START SUPPLIED MATERIAL

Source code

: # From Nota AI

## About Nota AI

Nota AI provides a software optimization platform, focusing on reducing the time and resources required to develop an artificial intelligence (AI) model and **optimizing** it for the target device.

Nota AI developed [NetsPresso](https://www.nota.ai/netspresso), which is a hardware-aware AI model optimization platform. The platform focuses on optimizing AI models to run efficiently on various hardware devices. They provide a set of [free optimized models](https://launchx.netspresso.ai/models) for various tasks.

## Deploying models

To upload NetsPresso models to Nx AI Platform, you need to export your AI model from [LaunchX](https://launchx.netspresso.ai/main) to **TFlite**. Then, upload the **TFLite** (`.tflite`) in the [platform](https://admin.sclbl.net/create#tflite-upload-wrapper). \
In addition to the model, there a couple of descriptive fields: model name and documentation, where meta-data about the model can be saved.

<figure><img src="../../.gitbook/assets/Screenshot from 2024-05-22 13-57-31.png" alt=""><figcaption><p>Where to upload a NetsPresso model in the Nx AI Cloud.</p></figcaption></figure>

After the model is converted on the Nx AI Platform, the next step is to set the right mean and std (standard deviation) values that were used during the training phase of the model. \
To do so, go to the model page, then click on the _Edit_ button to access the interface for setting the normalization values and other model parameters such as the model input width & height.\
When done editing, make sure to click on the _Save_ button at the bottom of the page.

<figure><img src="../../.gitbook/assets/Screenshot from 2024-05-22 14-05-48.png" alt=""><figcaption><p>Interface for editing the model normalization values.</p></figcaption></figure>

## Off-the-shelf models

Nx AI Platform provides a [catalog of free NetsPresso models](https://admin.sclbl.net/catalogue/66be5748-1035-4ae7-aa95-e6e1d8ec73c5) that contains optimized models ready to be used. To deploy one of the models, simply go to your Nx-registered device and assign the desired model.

END SUPPLIED MATERIAL
START SUPPLIED MATERIAL

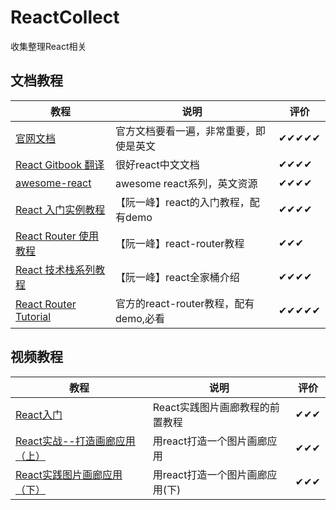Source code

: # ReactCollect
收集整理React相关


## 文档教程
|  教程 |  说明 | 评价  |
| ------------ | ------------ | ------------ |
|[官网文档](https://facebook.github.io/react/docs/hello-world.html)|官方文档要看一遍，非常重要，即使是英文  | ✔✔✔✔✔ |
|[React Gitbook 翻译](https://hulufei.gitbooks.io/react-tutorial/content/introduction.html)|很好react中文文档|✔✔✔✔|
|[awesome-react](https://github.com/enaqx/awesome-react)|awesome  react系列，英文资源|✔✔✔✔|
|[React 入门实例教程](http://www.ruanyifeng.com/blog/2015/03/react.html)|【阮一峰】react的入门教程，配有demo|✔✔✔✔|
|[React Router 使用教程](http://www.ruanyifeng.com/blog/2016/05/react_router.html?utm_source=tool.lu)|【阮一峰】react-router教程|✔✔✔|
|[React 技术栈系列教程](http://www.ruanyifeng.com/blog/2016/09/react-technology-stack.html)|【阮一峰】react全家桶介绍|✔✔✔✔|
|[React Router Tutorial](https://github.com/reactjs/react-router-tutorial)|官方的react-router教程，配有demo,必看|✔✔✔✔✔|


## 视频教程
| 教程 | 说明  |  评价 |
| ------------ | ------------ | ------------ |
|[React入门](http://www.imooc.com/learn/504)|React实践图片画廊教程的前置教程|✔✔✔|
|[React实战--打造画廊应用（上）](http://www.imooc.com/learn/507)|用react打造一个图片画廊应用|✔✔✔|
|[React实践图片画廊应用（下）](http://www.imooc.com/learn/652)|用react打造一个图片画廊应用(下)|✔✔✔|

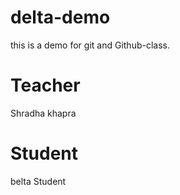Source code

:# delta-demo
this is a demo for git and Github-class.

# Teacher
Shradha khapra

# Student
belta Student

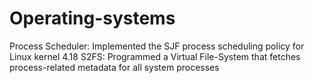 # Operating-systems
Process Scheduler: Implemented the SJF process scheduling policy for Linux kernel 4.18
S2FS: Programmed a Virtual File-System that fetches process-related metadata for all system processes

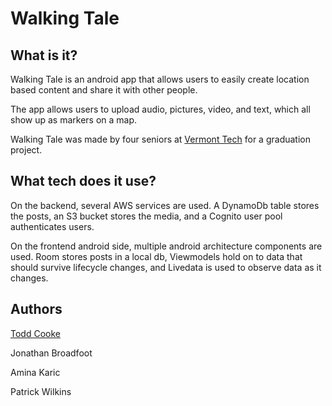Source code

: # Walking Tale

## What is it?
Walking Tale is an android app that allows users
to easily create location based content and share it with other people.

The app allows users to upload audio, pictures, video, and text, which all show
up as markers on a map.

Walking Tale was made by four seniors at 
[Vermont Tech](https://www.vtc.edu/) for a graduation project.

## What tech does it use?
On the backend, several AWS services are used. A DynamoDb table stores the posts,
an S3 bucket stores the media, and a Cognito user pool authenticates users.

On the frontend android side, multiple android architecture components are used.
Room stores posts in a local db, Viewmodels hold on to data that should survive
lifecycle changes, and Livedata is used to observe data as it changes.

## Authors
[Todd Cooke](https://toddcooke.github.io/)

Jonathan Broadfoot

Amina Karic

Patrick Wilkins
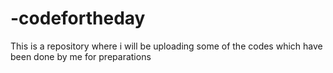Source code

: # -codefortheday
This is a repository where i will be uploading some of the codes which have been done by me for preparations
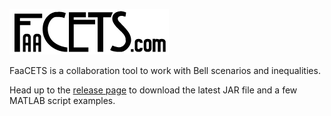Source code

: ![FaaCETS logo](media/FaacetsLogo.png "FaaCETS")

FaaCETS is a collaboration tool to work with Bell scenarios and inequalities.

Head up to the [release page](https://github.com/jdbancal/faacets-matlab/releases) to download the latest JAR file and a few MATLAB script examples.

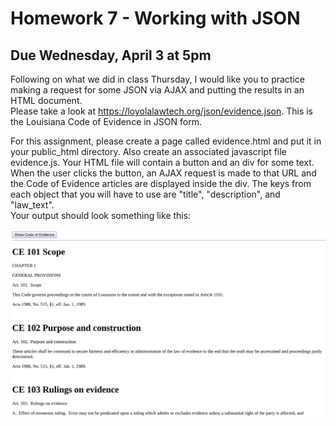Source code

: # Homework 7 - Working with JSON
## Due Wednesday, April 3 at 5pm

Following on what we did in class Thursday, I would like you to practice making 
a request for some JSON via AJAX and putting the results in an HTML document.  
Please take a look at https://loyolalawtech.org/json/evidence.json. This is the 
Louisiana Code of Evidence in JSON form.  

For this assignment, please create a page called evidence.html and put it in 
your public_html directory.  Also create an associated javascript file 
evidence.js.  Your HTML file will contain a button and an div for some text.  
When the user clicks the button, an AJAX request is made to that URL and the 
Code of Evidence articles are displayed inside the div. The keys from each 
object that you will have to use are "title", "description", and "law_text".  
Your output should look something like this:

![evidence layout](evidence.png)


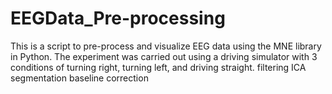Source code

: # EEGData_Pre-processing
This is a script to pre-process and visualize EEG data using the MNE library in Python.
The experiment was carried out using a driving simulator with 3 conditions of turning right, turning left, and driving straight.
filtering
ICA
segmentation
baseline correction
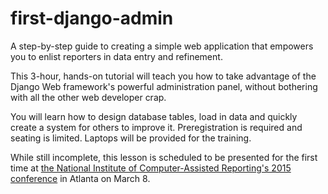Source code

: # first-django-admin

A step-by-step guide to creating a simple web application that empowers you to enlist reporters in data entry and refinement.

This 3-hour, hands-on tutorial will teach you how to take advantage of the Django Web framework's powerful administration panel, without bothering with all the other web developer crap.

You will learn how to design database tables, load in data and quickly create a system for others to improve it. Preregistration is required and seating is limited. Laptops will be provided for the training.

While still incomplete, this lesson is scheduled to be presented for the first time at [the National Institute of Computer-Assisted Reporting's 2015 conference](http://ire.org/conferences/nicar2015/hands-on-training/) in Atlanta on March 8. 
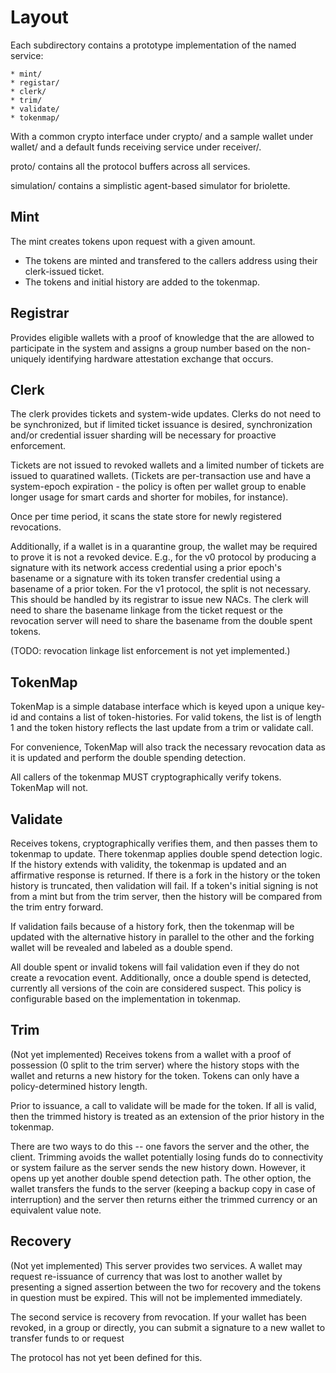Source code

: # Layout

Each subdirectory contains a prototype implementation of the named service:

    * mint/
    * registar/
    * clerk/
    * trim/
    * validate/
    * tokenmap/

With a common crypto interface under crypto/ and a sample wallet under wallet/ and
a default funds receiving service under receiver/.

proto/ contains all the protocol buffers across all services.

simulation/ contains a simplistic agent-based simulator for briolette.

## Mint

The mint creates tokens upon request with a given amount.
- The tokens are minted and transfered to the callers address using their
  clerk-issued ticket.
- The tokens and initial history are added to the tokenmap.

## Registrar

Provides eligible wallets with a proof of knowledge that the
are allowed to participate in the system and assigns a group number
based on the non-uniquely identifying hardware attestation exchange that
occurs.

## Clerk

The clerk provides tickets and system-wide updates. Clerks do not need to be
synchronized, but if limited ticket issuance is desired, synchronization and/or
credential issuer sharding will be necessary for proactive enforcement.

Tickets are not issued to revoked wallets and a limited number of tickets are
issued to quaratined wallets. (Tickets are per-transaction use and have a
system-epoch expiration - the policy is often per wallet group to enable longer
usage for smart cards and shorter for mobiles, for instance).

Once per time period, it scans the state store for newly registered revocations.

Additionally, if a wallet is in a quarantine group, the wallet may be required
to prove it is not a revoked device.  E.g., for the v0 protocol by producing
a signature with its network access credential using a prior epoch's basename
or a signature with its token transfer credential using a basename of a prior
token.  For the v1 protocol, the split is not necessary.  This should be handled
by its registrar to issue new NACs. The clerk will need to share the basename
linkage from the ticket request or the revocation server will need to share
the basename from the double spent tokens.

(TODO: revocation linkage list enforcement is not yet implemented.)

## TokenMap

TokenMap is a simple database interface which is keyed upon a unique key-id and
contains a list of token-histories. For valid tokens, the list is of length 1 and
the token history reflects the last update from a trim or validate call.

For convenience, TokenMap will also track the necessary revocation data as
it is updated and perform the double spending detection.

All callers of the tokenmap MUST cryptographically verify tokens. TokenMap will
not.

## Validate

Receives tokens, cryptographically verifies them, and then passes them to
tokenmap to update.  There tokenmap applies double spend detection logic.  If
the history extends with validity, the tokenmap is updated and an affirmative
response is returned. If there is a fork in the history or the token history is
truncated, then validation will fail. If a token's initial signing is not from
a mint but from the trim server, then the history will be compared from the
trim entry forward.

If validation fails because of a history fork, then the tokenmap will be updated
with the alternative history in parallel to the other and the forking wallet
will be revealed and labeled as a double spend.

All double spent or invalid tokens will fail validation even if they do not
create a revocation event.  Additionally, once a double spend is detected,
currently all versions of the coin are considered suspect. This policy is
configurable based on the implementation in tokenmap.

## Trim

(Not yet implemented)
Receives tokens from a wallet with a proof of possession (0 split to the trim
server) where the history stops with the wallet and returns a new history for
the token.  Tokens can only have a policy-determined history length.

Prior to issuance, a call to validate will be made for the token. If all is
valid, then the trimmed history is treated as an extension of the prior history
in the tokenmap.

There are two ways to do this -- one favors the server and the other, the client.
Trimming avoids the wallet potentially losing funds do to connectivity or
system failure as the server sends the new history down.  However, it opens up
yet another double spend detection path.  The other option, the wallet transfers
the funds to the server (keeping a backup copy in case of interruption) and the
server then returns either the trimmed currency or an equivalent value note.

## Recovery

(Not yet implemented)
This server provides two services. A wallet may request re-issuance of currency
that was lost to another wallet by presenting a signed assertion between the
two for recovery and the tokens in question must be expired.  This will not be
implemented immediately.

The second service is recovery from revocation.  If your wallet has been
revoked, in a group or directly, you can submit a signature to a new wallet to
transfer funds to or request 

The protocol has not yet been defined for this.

END SUPPLIED MATERIAL
START SUPPLIED MATERIAL

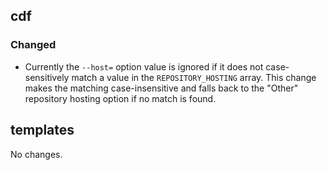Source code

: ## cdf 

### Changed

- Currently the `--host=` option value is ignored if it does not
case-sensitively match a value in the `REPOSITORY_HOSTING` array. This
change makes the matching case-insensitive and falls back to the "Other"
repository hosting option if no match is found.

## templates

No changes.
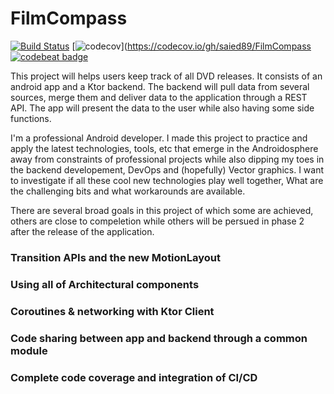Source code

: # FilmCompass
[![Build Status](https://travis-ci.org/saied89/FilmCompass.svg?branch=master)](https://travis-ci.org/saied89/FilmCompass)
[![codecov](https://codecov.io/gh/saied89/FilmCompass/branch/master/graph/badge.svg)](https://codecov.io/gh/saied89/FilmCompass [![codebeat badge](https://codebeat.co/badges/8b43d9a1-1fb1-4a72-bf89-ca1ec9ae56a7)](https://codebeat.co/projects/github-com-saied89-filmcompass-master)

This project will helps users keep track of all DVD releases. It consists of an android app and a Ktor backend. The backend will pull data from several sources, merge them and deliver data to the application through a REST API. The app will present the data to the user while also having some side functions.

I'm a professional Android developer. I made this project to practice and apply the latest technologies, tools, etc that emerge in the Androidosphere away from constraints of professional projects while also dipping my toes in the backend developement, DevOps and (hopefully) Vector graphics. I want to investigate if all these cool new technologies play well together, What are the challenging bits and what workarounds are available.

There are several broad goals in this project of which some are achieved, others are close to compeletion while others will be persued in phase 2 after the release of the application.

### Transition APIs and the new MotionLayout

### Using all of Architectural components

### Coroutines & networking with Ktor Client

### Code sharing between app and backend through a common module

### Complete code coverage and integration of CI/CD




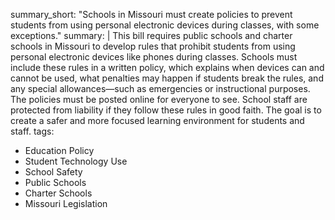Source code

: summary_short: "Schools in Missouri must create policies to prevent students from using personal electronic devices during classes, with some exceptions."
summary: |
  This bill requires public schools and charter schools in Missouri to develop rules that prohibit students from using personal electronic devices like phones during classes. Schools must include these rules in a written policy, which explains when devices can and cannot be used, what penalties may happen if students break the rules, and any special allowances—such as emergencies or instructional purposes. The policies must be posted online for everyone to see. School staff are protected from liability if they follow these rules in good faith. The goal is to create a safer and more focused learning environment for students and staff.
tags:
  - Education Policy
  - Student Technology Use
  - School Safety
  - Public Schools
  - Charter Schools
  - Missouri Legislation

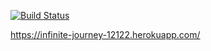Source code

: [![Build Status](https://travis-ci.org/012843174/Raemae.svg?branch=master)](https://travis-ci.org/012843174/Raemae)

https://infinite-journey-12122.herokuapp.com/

END SUPPLIED MATERIAL

From the records above, quote only the lines running from the line with "valid, then the" to the line with "Trimming avoids the", both lines included.

valid, then the trimmed history is treated as an extension of the prior history
in the tokenmap.

There are two ways to do this -- one favors the server and the other, the client.
Trimming avoids the wallet potentially losing funds do to connectivity or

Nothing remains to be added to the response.